I’ve recently returned from the Australian IPv6 Summit 2010 in Melbourne, where I was invited to give a talk about IPv6 and cybercriminality.
Does switching to IPv6 have the handy side-effect of kicking the Bad Guys in the teeth at the same time?
In case you don’t know, IPv6 is a replacement for our current internet connectivity protocols. The changes are conceptually simple – instead of the 32-bit IP number your computer is equipped with today, you use a 128-bit number. The problem with 32-bit numbers is that, in 32 binary digits, you can only count up to about four thousand million. At that point, the count wraps ambiguously back to zero – much as a car’s odometer does after 99,999 or 999,999 miles.
It seems crazy to believe that there could ever be more than 4,000,000,000 devices on-line. (In practice, the actual IPv4 maximum is well short of that – not every number can legally be used – but 4 billion is a convenient value, since it is an absolute upper bound.)
But 4 billion concurrently-connected internet devices is not only a possible event, it’s highly likely.
Apple, for example, shifted something like 1,000,000 iPads in the first month of sales. That’s just one type of device from one vendor going on-line in one month. And the iPad is expressly designed to live on-line. So is every modern laptop, netbook and phone sold. In the future, these devices will be joined on-line by cars, traffic lights, road signs, airport noticeboards, washing machines, TV remotes, power outlets, children’s toys, and much, much more.

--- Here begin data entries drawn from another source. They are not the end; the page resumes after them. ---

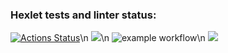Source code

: ### Hexlet tests and linter status:
[![Actions Status](https://github.com/Kerantor/python-project-lvl1/workflows/hexlet-check/badge.svg)](https://github.com/Kerantor/python-project-lvl1/actions)\n
<a href="https://codeclimate.com/github/codeclimate/codeclimate/maintainability"><img src="https://api.codeclimate.com/v1/badges/a99a88d28ad37a79dbf6/maintainability" /></a>\n
![example workflow](https://github.com/github/docs/actions/workflows/main.yml/badge.svg)\n
<a href="https://asciinema.org/a/402673" target="_blank"><img src="https://asciinema.org/a/402673.svg" /></a>
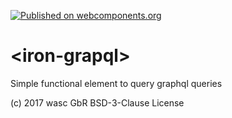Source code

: [![Published on webcomponents.org](https://img.shields.io/badge/webcomponents.org-published-blue.svg)](https://www.webcomponents.org/element/wasc-io/iron-graphql)

# \<iron-grapql\>

Simple functional element to query graphql queries

(c) 2017 wasc GbR BSD-3-Clause License


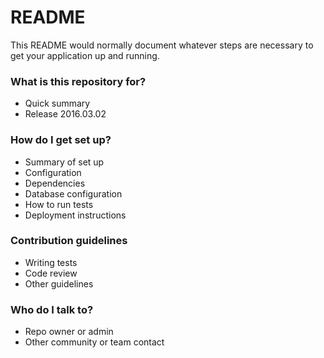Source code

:# README #

This README would normally document whatever steps are necessary to get your application up and running.

### What is this repository for? ###

* Quick summary
* Release 2016.03.02

### How do I get set up? ###

* Summary of set up
* Configuration
* Dependencies
* Database configuration
* How to run tests
* Deployment instructions

### Contribution guidelines ###

* Writing tests
* Code review
* Other guidelines

### Who do I talk to? ###

* Repo owner or admin
* Other community or team contact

Before you criticise the IPv4 designers for short-sightedness, remember that each IP packet needs to carry both the sender’s and the recipient’s IP number. So longer numbers mean that more of your bandwidth goes on protocol overhead – even for the simplest packets. So IPv4 was an excellent compromise between address space and packet size when it was introduced. But IPv6 offers a way to escape from that 4-billion limit by offering a very much larger address space.

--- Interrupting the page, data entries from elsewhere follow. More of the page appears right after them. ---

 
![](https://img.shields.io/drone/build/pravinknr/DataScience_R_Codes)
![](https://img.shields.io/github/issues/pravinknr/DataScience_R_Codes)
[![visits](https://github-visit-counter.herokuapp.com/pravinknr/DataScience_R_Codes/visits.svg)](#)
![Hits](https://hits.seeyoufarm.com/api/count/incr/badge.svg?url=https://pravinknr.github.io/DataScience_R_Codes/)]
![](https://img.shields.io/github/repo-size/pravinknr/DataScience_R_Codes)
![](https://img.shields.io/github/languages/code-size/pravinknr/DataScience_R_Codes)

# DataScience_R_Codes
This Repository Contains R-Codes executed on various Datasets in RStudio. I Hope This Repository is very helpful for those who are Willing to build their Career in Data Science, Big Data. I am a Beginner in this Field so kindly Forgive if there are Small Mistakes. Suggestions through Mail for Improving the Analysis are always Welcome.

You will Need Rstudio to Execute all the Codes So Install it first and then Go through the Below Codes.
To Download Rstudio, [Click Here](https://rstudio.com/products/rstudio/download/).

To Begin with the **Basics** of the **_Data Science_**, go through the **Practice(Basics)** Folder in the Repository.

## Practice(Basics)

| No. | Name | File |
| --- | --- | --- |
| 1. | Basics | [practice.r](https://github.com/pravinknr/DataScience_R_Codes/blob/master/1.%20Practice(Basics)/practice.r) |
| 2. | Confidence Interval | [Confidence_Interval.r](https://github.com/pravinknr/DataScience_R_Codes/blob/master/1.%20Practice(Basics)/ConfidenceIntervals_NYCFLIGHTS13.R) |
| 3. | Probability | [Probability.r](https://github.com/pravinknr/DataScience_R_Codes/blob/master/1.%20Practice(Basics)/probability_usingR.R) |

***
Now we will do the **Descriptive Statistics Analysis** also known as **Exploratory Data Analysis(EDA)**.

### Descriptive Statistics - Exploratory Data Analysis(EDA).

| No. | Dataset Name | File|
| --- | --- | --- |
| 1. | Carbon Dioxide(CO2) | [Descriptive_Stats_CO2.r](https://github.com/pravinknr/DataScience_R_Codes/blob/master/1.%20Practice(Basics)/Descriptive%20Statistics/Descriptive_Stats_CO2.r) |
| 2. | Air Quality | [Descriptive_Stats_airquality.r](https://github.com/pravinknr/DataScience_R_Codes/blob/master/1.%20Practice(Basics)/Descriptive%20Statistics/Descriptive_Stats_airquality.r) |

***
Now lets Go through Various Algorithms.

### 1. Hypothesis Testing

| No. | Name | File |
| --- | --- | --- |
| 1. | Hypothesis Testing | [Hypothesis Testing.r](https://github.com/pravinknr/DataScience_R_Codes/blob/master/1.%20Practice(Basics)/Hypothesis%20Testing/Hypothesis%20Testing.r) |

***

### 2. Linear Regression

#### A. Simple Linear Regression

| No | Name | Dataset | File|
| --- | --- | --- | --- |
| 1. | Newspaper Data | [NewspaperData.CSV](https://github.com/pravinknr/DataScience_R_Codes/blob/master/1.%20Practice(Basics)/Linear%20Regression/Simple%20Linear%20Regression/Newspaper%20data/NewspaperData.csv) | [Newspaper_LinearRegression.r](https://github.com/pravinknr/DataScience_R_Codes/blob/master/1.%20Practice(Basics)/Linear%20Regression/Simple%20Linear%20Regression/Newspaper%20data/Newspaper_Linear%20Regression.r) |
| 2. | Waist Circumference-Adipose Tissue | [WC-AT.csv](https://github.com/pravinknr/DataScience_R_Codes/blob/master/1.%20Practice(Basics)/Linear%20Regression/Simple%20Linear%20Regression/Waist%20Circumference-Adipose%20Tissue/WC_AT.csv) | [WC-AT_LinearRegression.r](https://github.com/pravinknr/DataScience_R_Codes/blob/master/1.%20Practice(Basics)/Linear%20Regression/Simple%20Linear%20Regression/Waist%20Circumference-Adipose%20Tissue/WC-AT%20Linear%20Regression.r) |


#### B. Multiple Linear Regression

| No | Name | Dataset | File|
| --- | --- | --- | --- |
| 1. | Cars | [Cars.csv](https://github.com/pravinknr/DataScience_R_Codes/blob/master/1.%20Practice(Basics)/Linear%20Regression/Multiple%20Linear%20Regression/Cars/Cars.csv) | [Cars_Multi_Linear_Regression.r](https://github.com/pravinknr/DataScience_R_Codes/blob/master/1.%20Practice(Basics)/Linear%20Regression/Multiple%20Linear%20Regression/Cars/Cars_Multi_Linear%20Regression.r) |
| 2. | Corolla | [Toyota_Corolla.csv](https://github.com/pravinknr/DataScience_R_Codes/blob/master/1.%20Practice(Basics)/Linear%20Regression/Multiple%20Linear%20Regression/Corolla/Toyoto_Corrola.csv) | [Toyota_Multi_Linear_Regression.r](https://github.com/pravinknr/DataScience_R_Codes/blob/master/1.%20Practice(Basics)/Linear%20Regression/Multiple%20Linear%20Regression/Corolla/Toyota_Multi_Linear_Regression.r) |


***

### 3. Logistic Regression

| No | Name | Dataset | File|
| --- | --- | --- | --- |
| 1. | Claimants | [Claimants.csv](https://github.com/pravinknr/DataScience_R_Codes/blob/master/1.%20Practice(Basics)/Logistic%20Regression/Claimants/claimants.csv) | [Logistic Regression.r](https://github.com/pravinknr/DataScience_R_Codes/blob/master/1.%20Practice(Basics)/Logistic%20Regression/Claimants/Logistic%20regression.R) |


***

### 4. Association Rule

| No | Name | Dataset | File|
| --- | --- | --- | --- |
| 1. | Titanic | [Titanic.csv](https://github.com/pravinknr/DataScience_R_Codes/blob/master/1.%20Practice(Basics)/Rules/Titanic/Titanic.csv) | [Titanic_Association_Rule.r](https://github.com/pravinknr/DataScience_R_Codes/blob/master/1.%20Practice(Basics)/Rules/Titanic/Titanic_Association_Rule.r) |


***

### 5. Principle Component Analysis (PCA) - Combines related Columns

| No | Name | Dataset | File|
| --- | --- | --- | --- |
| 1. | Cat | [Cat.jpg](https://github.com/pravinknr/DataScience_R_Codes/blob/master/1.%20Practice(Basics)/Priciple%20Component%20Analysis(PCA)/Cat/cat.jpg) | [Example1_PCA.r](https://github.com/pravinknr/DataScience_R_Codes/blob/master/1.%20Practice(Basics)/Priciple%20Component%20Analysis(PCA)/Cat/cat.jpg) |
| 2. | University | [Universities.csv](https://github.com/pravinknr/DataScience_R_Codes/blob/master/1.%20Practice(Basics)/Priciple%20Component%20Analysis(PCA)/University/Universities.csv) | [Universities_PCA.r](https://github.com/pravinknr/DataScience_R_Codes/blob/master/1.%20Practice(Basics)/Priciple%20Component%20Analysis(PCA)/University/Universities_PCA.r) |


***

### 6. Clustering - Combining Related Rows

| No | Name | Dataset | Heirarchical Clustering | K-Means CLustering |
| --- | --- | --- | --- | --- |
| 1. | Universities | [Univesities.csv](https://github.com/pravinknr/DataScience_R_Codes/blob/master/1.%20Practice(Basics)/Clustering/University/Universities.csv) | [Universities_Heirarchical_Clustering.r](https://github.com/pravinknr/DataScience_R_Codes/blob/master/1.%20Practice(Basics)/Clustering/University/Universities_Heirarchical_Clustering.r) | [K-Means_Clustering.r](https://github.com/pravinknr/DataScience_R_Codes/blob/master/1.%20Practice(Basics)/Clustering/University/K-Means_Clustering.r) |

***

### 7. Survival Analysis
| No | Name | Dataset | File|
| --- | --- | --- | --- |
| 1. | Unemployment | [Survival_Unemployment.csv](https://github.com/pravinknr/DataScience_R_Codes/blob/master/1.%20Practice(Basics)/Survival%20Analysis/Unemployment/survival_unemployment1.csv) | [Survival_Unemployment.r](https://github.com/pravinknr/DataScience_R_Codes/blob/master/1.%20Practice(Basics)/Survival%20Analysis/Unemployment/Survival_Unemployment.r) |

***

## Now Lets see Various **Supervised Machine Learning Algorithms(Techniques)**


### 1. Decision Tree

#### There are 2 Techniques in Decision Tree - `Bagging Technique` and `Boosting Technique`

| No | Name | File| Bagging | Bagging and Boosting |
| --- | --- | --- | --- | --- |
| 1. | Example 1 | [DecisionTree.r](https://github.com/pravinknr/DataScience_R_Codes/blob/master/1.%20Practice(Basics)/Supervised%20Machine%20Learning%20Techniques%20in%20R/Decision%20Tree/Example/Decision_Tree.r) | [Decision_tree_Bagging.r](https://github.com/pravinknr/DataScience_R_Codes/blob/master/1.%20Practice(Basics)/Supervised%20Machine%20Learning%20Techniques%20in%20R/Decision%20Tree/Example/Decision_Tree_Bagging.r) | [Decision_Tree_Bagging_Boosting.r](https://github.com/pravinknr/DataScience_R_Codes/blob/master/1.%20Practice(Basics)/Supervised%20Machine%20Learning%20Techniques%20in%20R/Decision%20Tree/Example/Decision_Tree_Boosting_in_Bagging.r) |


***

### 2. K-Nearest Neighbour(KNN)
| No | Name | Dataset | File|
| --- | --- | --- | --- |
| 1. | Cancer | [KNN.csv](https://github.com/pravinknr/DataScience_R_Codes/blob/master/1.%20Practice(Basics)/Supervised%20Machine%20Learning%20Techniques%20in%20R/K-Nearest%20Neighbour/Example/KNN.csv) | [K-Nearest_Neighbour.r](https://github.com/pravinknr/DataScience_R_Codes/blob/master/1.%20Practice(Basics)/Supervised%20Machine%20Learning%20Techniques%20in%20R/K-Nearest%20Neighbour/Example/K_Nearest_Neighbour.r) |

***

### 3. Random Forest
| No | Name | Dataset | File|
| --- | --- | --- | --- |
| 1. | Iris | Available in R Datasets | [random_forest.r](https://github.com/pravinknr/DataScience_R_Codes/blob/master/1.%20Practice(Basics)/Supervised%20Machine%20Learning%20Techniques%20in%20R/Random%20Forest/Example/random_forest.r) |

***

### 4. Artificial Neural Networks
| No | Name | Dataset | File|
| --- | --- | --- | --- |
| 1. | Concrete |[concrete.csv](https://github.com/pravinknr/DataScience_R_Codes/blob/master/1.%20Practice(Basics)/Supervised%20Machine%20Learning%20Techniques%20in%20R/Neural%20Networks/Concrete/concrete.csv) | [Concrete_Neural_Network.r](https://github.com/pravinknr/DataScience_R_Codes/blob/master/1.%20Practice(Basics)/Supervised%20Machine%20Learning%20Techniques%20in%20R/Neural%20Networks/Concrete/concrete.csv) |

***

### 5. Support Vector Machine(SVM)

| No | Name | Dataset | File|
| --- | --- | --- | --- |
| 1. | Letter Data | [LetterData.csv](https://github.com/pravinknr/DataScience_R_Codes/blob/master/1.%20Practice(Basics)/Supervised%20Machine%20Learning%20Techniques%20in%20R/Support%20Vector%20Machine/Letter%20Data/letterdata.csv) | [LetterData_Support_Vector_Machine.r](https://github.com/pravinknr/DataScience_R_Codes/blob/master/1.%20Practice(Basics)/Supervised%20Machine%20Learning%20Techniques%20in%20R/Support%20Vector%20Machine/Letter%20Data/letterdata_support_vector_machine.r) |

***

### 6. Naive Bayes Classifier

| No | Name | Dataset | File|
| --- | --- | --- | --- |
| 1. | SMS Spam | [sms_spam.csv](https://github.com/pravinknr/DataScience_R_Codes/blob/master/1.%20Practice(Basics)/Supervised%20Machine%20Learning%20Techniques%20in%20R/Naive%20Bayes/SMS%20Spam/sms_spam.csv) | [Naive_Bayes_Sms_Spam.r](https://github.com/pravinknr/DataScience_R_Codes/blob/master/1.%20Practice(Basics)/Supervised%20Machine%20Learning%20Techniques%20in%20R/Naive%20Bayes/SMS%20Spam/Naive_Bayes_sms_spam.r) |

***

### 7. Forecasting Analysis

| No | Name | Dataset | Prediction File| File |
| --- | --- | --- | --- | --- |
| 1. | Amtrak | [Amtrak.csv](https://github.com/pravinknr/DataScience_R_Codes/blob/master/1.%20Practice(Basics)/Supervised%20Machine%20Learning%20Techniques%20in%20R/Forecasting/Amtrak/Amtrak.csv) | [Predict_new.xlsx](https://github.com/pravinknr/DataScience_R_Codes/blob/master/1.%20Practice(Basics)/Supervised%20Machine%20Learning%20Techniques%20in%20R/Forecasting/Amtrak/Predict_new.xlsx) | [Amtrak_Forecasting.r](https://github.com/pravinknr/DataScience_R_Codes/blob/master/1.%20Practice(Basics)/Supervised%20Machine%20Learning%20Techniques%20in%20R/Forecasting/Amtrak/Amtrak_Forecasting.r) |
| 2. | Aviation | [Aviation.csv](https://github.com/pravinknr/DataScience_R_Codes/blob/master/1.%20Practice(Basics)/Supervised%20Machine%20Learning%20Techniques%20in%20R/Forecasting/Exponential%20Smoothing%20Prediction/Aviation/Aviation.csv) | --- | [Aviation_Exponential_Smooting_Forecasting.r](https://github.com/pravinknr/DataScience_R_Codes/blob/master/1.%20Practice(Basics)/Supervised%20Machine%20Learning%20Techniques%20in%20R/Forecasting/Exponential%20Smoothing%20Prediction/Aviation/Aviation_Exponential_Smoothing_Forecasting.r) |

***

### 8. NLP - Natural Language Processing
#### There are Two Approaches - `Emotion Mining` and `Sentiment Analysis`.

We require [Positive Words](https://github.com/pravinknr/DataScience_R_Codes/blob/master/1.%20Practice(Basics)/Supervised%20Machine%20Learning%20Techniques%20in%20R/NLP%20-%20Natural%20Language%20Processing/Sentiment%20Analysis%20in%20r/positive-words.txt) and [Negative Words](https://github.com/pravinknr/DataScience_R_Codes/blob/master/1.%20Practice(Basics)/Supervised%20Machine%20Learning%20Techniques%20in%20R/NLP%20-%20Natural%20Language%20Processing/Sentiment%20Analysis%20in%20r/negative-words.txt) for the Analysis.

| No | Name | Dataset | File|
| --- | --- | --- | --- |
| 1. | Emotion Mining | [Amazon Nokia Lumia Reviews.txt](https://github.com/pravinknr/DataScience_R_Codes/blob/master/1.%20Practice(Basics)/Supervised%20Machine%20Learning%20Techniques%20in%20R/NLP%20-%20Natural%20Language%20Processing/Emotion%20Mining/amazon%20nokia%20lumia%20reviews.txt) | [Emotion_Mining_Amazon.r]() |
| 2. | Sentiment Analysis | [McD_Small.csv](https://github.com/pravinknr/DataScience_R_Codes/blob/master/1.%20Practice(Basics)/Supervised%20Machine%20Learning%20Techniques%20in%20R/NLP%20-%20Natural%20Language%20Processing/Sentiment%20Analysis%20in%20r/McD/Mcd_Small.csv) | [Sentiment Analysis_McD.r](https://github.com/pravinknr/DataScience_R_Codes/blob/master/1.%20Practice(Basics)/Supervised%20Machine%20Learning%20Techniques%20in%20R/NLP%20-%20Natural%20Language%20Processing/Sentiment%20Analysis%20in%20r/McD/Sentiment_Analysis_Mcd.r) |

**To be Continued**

IPv6 is quite different from IPv4, and is not directly compatible with it. Backwards compatibility is usually very useful, but almost always requires unhealthy or annoying compromises in design. Another difference is that features such as safety, privacy and security were built into IPv6 from the start, whereas they are acheived though extensions or add-ons in the IPv4 world.

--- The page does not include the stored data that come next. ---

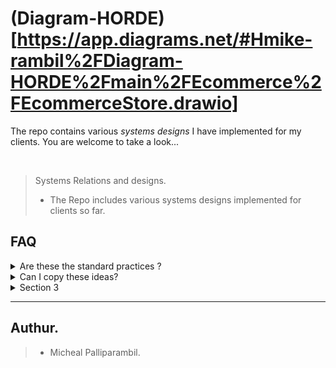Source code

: # (Diagram-HORDE)[https://app.diagrams.net/#Hmike-rambil%2FDiagram-HORDE%2Fmain%2FEcommerce%2FEcommerceStore.drawio]

The repo contains various *systems designs* I have implemented for my clients. You are welcome to take a look...

<br/>

> Systems Relations and designs.
> 
>  - The Repo includes various systems designs implemented for clients so far.



## FAQ

<details>
  <summary>Are these the standard practices ?</summary>
  
  ## These are the most minimal safe practices. 
  
  - Make sure to do extra research on *security* measures to prevent *vulnerabilities*
  
</details>

<details>
  <summary>Can I copy these ideas?</summary>
  
  ## Sure, why not!!
  
  Welcome
  
</details>

<details>
  <summary>Section 3</summary>
  
  ## Section 3 Content
  
  Some markdown content for section 3.
  
</details>

---


## Authur.

>  - Micheal Palliparambil.


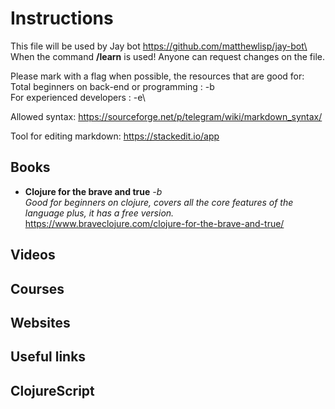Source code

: 
# Instructions

This file will be used by Jay bot https://github.com/matthewlisp/jay-bot\
When the command **/learn** is used! Anyone can request changes on the file.

Please mark with a flag when possible, the resources that are good for:\
Total beginners on back-end or programming : -b\
For experienced developers                 : -e\

Allowed syntax: https://sourceforge.net/p/telegram/wiki/markdown_syntax/

Tool for editing markdown: https://stackedit.io/app

Books
------------------
- **Clojure for the brave and true** *-b* \
*Good for beginners on clojure, covers all the core features of the language plus, it has a free version.*
<https://www.braveclojure.com/clojure-for-the-brave-and-true/>

Videos
------------------

Courses
------------------

Websites
------------------

Useful links
------------------

ClojureScript
------------------

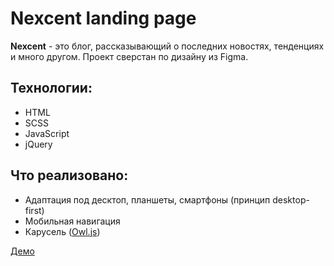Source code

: # Nexcent landing page
**Nexcent** - это блог, рассказывающий о последних новостях, тенденциях и много другом. Проект сверстан по дизайну из Figma.
## Технологии:
+ HTML
+ SCSS
+ JavaScript
+ jQuery
## Что реализовано:
+ Адаптация под десктоп, планшеты, смартфоны (принцип desktop-first)
+ Мобильная навигация
+ Карусель ([Owl.js](https://owlcarousel2.github.io/OwlCarousel2/))

[Демо](https://dyakovweb.github.io/nexcent.github.io/)
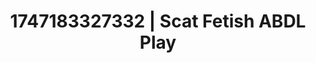---
categories:
- Mormon missionary
- Erotic dance
- Consent-based play
- Vintage boudoir
- Story-driven erotica
image: /assets/images/1747183327332.webp
layout: post
seo:
  description: Featured content with artistic Scat Fetish, ABDL Play. HD images available.
  keywords: Scat Fetish, ABDL Play
  og_image: /assets/images/1747183327332.webp
  schema_type: VisualArtwork
tags:
- ABDL Play
- Scat Fetish
- '#1747183327332'
title: 1747183327332 | Scat Fetish ABDL Play
---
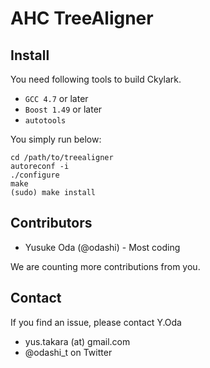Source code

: AHC TreeAligner
===========


Install
-------

You need following tools to build Ckylark.
* `GCC 4.7` or later
* `Boost 1.49` or later
* `autotools`

You simply run below:

    cd /path/to/treealigner
    autoreconf -i
    ./configure
    make
    (sudo) make install


Contributors
------------

* Yusuke Oda (@odashi) - Most coding

We are counting more contributions from you.


Contact
-------

If you find an issue, please contact Y.Oda
* yus.takara (at) gmail.com
* @odashi_t on Twitter

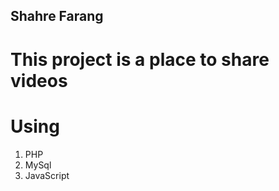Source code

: ## Shahre Farang 

# This project is a place to share videos

# Using 
1. PHP
2. MySql
3. JavaScript
   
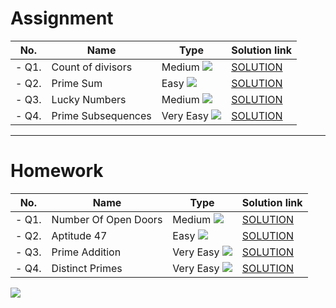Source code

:# Assignment

| No.   | Name               | Type                                                        | Solution link                                                              |
|-------|--------------------|-------------------------------------------------------------|----------------------------------------------------------------------------|
| - Q1. | Count of divisors  | Medium [![](https://img.shields.io/badge/-MEDIUM-yellow)]() | [SOLUTION](src/main/java/com/scaler/dsa/assignment/Countofdivisors.java)   |
| - Q2. | Prime Sum          | Easy [![](https://img.shields.io/badge/-EASY-green)]()      | [SOLUTION](src/main/java/com/scaler/dsa/assignment/PrimeSum.java)          |
| - Q3. | Lucky Numbers      | Medium [![](https://img.shields.io/badge/-MEDIUM-yellow)]() | [SOLUTION](src/main/java/com/scaler/dsa/assignment/LuckyNumbers.java)      |
| - Q4. | Prime Subsequences | Very Easy [![](https://img.shields.io/badge/-EASY-green)]() | [SOLUTION](src/main/java/com/scaler/dsa/assignment/PrimeSubsequences.java) |

*** 

# Homework

| No.   | Name                 | Type                                                        | Solution link                                                            |
|-------|----------------------|-------------------------------------------------------------|--------------------------------------------------------------------------|
| - Q1. | Number Of Open Doors | Medium [![](https://img.shields.io/badge/-MEDIUM-yellow)]() | [SOLUTION](src/main/java/com/scaler/dsa/homework/NumberOfOpenDoors.java) |
| - Q2. | Aptitude 47          | Easy [![](https://img.shields.io/badge/-EASY-green)]()      | [SOLUTION](src/main/java/com/scaler/dsa/homework/Aptitude47.java)        |
| - Q3. | Prime Addition       | Very Easy [![](https://img.shields.io/badge/-EASY-green)]() | [SOLUTION](src/main/java/com/scaler/dsa/homework/PrimeAddition.java)     |
| - Q4. | Distinct Primes      | Very Easy [![](https://img.shields.io/badge/-EASY-green)]() | [SOLUTION](src/main/java/com/scaler/dsa/homework/DistinctPrimes.java)    |

[![](https://img.shields.io/badge/github-blue?style=for-the-badge)](https://github.com/pashmash372)


[//]: # (https://img.shields.io/badge/-EASY-green)

[//]: # ()

[//]: # ()

[//]: # (https://img.shields.io/badge/-MEDIUM-yellow)

[//]: # ()

[//]: # ()

[//]: # (https://img.shields.io/badge/-HARD-red)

For this reason, you occasionally hear cries that IPv6 represents a brave new security world for its early adopters. Network worms? Spam? Cybercriminality? All a thing of the past!
This isn’t true, of course. Whilst IPv4 and IPv6 are incompatible at packet level, they can co-exist perfectly on your network. This makes migration much easier and less expensive than some IPv6-naysayers might lead you to believe, but it also means that we will have to live with the sins of the past for as long as IPv4 remains in use on anything but a minority of networks.
Also, since IPv6 is aimed at improving end-to-end internet connectivity, and since an awful lot of cybercriminality relies on social engineering, or plain trickery, to persuade users to infect themselves, the network infrastructure on its own will never be enough to sort out the cybercrooks. A better, quicker network may actually increase your exposure to cybercriminality.
Nevertheless, the intrinsic support in IPv6 for safety, privacy and security means that when we get around to “sixing” our own networks, we have an opportunity to build all of those features into our attitudes and our corporate DNA at the same time.
In short, let’s learn to see privacy and security as part of our organisational value, rather than merely part of the cost of doing business.